I'd also query what was he doing when he a mewling babe in his mothers arms sucking on his mothers milk. Was he 'disciplining himself' then? Or perhaps one might say, he wasn't himself yet then.
How about later, when he was a five year old, ready to go to school, and eating at the table three times a day and going to bed at regular hours - was he disciplining himself or allowing himself to be disciplined, and was he being abject in allowing himself to be disciplined? or is that question not even worth asking?
Or later still, when he is eighteen and has come of age - but by then - much of what he has become has been unconciously imbibed as the fruits of his own culture, or rather ours, as culture everywhere belongs to all, and is not the property of any one nation or a man - though it varies from people to people. There is, I think, a great deal of truth to the saying, 'the son is the father of the man'; but to be a son means to have a father, and it's the father that disciplines the son so that the son can become who he should be, which is a son of his nation; and of nations, and hence of man, himself.
He has taken steps to advance on Zarathustra's "rope tied between beast and Übermensch".
Zarathrutha, himself, I mean the real Zarathrutha, as far as we can tell said no similar thing. N merely appropriated his prophetic tone, and then not to move forward Zarathurthas philosophy, but to begat his own, which inverts and negates everything in Zarathrutha.
I find it interesting that you're confusing the character that N creates to promote himself with the real historical/religious figure that Zarathrutha was. Perhaps once it might have been seen as a 'creative confusion', but today it seems merely post-truth or even anti-truth.
the Übermensch is intimitely tied to re-evaluating traditional values and creating one's own values.
Nietschze also admired Napoleon as an ubermensch, which really suggests that N, despite all his bombastic rhetoric of coming up with a 'new ethics' and 'new values', is simply interested in asserting the ethics of the warrior. This is not new wine, but old wine, Nietschze is just bottling it into new, shiny bottles branded with his own name.
This is not a new ethics, but a very ancient ethic. All ancient traditions admitted the ethics of the warrior but they demurred placing the warrior ethic as the supreme value. Nietschze wants the warrior ethic to reign supreme. The closest approach to this in the modern era has been the frenzy of militaristic nationalism in the early part of the 20th C with the consequences that are too familiar to require repeating. This is why as a thinker and writer he has been admired by the fascistic and aesthetic set during the early 20th C, and it is important to recall this after his white-washing by Foucault and Deleuze.

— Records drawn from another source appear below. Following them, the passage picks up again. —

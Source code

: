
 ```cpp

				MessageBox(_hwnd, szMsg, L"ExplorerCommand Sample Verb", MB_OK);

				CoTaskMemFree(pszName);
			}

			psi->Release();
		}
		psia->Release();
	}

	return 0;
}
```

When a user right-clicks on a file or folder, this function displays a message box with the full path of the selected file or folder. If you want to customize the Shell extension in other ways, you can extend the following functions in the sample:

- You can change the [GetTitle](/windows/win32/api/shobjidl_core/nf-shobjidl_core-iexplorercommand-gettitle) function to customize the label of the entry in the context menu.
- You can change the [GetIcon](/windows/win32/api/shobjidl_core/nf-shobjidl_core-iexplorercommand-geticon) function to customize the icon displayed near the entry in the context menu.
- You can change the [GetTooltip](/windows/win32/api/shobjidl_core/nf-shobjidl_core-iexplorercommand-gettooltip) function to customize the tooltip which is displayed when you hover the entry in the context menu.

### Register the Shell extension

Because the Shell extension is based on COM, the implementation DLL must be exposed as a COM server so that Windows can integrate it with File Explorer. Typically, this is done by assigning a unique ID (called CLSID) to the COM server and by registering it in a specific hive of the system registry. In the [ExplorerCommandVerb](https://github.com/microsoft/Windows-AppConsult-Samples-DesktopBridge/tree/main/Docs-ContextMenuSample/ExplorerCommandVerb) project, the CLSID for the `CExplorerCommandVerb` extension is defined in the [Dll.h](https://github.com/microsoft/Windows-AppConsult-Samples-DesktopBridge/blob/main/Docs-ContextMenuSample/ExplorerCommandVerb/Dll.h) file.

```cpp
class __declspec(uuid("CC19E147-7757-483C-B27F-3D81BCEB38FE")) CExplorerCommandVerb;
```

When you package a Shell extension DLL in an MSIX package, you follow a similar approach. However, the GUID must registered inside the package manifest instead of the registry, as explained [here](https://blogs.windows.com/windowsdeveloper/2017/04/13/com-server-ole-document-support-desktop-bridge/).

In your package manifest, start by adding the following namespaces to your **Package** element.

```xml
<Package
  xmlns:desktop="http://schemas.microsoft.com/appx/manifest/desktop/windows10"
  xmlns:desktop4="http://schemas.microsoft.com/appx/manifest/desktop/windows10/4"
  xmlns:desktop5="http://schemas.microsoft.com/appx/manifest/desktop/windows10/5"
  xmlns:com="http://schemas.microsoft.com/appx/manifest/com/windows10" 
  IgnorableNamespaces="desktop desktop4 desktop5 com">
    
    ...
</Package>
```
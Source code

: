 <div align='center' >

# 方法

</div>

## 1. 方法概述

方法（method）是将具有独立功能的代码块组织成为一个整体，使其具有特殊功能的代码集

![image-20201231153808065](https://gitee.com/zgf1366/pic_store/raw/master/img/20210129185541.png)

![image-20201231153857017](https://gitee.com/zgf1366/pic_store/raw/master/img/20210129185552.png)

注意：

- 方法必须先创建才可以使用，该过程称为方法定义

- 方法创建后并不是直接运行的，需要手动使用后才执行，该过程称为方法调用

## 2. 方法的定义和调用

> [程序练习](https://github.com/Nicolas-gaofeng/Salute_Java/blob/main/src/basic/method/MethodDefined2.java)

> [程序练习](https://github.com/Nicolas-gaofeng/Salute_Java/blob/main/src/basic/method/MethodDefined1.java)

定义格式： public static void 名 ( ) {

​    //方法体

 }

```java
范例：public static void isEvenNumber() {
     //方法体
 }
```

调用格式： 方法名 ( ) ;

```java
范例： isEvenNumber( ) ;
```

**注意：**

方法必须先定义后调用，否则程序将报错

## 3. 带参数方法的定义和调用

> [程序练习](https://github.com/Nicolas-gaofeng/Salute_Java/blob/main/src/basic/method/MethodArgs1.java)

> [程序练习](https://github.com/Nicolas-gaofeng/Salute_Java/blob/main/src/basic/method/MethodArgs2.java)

I find it difficult to see why the creation of values is in any way connected to an exceptional accomplishment.
The creation of values is already an exceptional accomplishment. Its generally the creation of a culture rather than of one man, but being anthropomorphic idolaters we tend to credit a man in the singular, rather than men in the plural - or perhaps that of gods or God; it has only ever happened once. Its like the invention of the wheel or of language: it happened once, and every other so called re-invention is a modification, a renewal, or an appropriation.